Post-Indexing Updates

Spatialized founder Jozef Sorocin
Jozef Soročin
Updated 07/13/2025

Documents often require updating — fields need to be incremented, modified, overwritten, or deleted. In this section we'll discuss situations where you:

  1. know the ID of the doc in question and want to update only that particular document
  2. want to update a group of documents that have something in common (i.e. match a query)

I'm tracking visits to my site based on the slug.

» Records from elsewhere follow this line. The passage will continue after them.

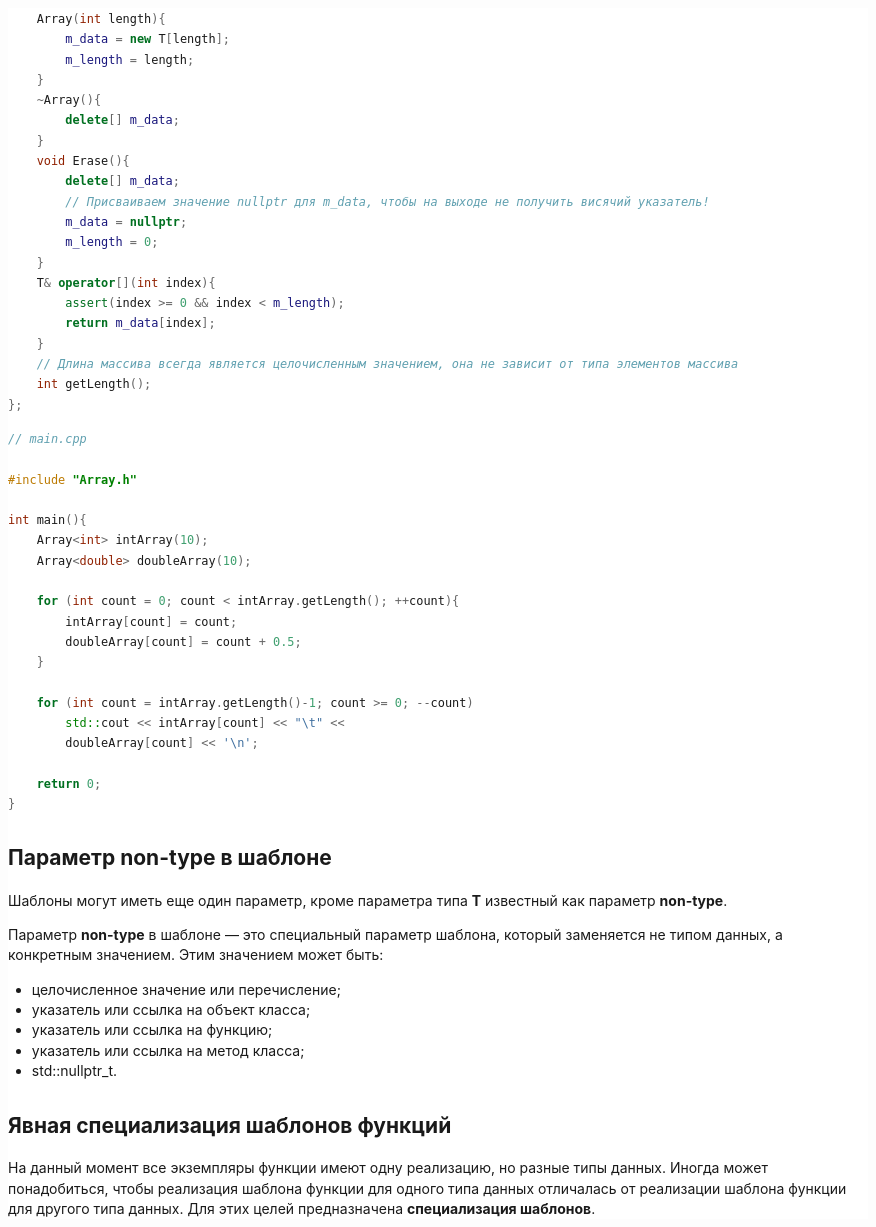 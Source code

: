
 ```cpp
    Array(int length){
        m_data = new T[length];
        m_length = length;
    }
    ~Array(){
        delete[] m_data;
    }
    void Erase(){
        delete[] m_data;
        // Присваиваем значение nullptr для m_data, чтобы на выходе не получить висячий указатель!
        m_data = nullptr;
        m_length = 0;
    }
    T& operator[](int index){
        assert(index >= 0 && index < m_length);
        return m_data[index];
    }
    // Длина массива всегда является целочисленным значением, она не зависит от типа элементов массива
    int getLength();
};
```
```cpp
// main.cpp

#include "Array.h"

int main(){
    Array<int> intArray(10);
    Array<double> doubleArray(10);

    for (int count = 0; count < intArray.getLength(); ++count){
        intArray[count] = count;
        doubleArray[count] = count + 0.5;
    }

    for (int count = intArray.getLength()-1; count >= 0; --count)
        std::cout << intArray[count] << "\t" <<
        doubleArray[count] << '\n';

    return 0;
}
```
## Параметр non-type в шаблоне
Шаблоны могут иметь еще один параметр, кроме параметра типа **T** известный как параметр **non-type**.

Параметр **non-type** в шаблоне — это специальный параметр шаблона, который заменяется не типом данных, а конкретным значением. Этим значением может быть:
- целочисленное значение или перечисление;
- указатель или ссылка на объект класса;
- указатель или ссылка на функцию;
- указатель или ссылка на метод класса;
- std::nullptr_t.
## Явная специализация шаблонов функций
На данный момент все экземпляры функции имеют одну реализацию, но разные типы данных. Иногда может понадобиться, чтобы реализация шаблона функции для одного типа данных отличалась от реализации шаблона функции для другого типа данных. Для этих целей предназначена **специализация шаблонов**.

A sample entry in my site_visits index:

POST site_visits/_doc/home_id
{
  "slug": "/home",
  "visits": 0,
  "tags": ["landing", "ab_test_100"],
  "unneeded_attribute": "old"
}

How do I

  • add a modified_at field and set it to now
  • increment the visits count
  • remove the ab_test_100 tag
  • and delete the unneeded attribute?

For adding new fields such as modified_at, you may be tempted to repeat the POST call from above with only the new field being present:

POST site_visits/_doc/home_id
{
  "modified_at": "2020-12-05T14:11:41.634Z"
}

While a perfectly valid call, it would completely overwrite the existing doc.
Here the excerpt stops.